Exercise prompt — Only the lines from the one with "from the observation" through the end of the data are wanted, copied exactly.
★ ★ ★ ★ ★
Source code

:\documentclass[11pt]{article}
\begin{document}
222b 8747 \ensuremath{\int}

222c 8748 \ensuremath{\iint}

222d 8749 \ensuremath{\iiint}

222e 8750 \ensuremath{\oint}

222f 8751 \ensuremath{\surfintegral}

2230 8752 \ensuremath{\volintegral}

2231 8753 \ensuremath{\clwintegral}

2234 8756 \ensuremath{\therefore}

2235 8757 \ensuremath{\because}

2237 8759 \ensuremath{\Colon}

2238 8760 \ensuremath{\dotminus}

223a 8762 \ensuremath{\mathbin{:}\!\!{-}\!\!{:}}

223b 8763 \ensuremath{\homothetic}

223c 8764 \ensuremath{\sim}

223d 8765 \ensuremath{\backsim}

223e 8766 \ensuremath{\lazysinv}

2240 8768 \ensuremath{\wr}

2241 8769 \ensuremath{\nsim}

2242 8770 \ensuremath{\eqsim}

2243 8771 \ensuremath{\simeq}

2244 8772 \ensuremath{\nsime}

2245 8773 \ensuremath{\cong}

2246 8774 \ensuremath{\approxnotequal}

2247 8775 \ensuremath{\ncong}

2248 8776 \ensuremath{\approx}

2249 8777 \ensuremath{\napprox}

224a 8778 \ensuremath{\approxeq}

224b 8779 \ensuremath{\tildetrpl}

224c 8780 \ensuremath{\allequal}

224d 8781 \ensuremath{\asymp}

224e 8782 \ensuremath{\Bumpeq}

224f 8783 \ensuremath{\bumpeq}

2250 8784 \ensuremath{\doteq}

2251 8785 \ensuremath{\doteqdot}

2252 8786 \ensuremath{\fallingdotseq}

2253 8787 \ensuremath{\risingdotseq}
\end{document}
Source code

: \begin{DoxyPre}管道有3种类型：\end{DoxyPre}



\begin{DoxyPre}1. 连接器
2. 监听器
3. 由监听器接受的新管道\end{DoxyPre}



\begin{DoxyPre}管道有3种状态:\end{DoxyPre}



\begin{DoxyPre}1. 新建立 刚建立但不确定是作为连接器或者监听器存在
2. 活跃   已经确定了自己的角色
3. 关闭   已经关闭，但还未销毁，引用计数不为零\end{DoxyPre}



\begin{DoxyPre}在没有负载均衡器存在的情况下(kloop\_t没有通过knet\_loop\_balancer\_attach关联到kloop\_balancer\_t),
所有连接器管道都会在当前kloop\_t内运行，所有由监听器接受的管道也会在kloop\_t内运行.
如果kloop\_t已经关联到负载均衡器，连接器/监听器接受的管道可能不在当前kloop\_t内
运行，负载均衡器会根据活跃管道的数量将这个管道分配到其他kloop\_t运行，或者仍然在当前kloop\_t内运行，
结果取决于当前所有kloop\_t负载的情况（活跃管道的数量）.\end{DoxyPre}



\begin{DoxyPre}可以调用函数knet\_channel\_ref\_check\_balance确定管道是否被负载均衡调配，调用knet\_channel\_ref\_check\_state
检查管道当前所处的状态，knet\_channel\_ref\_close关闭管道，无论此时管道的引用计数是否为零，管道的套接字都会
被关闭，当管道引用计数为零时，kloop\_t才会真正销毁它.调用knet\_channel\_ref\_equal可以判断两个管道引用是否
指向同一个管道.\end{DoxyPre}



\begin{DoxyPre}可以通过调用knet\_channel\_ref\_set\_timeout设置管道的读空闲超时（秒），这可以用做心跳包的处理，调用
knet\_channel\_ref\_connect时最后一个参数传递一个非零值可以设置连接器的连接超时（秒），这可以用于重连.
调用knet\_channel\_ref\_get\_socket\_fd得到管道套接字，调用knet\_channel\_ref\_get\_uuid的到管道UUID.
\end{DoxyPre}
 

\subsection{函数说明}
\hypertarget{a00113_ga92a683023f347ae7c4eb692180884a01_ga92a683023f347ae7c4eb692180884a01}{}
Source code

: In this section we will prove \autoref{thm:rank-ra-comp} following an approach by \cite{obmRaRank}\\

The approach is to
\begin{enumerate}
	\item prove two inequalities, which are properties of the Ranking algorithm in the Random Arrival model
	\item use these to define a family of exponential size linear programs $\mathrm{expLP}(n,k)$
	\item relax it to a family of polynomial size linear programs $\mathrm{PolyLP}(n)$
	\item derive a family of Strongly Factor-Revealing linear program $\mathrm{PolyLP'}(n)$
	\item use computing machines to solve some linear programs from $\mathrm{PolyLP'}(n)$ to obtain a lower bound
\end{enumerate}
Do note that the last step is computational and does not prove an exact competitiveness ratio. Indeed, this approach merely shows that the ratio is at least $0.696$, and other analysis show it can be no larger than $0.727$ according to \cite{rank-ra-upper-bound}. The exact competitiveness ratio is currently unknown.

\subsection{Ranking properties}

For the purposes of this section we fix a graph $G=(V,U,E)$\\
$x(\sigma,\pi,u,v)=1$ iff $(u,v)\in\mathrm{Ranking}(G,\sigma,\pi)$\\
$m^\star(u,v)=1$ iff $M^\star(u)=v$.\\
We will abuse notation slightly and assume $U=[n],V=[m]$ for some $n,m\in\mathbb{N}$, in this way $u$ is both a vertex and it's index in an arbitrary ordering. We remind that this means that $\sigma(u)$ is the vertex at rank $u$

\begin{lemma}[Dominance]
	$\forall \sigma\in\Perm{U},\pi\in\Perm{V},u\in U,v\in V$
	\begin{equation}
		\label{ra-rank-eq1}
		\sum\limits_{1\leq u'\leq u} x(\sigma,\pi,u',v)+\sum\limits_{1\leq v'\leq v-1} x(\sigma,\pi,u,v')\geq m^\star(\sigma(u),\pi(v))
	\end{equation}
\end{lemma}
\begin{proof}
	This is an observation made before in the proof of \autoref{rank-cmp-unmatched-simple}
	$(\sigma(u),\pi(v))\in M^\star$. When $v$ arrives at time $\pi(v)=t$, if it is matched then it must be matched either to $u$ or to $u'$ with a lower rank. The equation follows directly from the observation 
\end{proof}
★ ★ ★ ★ ★
Response to this exercise —
	$(\sigma(u),\pi(v))\in M^\star$. When $v$ arrives at time $\pi(v)=t$, if it is matched then it must be matched either to $u$ or to $u'$ with a lower rank. The equation follows directly from the observation 
\end{proof}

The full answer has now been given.